WHAT THE EXERCISE ASKS: Please filter the data below down to the lines holding the string "level".

Entries taken from a collection

################

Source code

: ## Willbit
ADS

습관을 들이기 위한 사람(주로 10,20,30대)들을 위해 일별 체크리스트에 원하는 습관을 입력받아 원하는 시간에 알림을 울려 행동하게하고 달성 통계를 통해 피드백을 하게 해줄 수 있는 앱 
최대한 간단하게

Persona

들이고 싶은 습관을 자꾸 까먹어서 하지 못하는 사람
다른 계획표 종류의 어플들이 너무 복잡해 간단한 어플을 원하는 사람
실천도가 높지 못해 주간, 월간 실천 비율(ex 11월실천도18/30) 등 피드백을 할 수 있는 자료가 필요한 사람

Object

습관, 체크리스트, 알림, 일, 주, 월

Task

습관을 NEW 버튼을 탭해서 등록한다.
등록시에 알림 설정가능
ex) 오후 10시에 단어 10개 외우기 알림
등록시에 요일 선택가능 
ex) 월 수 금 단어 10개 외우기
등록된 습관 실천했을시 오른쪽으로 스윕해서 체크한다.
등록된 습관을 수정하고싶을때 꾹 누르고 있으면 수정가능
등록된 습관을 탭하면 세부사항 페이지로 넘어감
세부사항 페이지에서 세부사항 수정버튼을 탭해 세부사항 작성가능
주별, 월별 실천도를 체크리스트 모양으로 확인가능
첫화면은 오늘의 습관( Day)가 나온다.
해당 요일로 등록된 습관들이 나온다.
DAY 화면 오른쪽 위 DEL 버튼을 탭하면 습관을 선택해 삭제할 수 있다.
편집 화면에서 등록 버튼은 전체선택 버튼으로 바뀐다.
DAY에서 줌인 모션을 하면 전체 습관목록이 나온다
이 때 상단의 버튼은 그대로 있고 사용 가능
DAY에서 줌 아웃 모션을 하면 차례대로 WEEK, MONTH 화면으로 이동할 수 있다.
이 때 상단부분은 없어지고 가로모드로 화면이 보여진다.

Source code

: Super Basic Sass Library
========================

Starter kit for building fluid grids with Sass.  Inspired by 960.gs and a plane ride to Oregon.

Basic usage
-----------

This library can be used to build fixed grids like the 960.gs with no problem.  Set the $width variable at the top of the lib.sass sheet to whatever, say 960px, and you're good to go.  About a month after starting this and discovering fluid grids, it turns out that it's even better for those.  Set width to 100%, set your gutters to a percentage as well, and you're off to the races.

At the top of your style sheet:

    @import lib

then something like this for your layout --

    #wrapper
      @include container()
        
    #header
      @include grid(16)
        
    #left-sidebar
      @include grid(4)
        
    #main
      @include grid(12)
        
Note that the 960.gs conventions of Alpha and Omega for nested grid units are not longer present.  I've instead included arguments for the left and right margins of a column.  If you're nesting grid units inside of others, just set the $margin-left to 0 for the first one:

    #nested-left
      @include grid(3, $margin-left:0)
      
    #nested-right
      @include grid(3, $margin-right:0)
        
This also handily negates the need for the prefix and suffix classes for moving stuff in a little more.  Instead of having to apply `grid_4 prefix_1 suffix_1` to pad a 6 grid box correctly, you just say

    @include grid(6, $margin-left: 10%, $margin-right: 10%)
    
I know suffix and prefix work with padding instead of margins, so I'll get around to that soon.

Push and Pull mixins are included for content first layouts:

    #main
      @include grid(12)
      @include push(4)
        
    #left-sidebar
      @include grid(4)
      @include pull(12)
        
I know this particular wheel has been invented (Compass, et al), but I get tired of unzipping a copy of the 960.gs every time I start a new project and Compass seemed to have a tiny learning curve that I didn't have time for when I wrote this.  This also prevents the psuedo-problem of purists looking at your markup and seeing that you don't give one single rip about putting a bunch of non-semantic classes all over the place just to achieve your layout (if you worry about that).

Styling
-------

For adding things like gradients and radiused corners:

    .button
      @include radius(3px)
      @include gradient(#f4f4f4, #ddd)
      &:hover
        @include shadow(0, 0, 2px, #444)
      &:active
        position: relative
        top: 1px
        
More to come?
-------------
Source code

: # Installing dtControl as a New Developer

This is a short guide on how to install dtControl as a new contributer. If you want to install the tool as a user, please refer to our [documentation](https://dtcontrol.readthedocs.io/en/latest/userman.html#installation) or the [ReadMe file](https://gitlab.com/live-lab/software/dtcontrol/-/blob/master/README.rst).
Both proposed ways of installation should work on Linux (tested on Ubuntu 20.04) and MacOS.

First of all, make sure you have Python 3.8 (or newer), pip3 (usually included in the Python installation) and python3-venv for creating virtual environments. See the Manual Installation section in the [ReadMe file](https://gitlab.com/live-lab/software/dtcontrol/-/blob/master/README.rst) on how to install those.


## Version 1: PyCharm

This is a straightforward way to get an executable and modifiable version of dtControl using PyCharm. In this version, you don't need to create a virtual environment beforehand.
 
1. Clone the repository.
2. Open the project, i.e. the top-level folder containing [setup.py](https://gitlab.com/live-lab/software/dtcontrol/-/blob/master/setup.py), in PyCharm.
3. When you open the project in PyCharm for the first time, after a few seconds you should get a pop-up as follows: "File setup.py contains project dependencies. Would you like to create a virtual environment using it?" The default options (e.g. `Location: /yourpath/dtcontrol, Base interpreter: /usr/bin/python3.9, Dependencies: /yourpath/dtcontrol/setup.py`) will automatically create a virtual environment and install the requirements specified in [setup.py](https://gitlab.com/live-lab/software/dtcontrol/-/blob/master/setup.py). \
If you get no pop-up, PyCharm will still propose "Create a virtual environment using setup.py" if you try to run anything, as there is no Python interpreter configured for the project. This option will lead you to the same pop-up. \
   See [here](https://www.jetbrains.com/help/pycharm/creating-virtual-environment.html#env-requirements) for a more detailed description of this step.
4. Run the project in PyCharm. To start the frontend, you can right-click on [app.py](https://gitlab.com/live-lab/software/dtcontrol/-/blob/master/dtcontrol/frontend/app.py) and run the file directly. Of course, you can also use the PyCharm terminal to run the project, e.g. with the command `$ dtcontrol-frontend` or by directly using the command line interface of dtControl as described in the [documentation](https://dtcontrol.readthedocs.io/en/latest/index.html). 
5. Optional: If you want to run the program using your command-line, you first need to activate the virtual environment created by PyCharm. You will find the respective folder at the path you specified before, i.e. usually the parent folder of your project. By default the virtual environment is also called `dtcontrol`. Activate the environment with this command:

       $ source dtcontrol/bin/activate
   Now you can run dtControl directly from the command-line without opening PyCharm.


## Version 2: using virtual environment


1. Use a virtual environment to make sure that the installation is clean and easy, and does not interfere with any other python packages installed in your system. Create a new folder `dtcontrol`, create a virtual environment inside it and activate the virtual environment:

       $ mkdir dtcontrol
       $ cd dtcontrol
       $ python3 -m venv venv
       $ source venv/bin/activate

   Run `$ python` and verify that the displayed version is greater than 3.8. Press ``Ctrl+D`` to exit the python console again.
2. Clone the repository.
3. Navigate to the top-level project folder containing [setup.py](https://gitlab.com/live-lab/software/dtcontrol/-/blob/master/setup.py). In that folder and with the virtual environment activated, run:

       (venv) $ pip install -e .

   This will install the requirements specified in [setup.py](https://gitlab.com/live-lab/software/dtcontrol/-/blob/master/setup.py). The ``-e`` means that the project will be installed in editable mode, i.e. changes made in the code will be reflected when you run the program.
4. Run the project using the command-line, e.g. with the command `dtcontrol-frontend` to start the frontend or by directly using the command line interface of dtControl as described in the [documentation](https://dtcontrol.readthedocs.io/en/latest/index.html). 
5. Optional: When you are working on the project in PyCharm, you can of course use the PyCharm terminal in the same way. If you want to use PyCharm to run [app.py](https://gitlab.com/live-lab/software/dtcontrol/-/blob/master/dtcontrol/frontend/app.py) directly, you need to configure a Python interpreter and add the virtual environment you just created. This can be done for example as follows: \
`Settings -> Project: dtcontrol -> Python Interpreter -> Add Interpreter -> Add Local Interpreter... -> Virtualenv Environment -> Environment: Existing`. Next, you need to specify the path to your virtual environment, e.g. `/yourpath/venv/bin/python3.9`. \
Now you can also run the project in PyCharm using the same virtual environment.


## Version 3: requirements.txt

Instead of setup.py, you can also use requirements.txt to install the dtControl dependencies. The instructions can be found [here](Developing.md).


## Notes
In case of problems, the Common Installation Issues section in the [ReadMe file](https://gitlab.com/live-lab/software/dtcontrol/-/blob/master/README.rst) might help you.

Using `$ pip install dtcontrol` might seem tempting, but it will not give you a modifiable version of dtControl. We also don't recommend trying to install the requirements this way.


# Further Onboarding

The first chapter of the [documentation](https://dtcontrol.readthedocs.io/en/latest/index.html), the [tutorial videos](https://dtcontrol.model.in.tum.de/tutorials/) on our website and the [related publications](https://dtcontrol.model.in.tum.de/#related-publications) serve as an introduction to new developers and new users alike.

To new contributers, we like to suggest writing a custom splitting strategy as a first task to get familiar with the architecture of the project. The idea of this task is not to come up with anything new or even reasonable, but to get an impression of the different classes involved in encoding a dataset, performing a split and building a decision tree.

################

TASK RESPONSE:
2. Open the project, i.e. the top-level folder containing [setup.py](https://gitlab.com/live-lab/software/dtcontrol/-/blob/master/setup.py), in PyCharm.
3. Navigate to the top-level project folder containing [setup.py](https://gitlab.com/live-lab/software/dtcontrol/-/blob/master/setup.py). In that folder and with the virtual environment activated, run:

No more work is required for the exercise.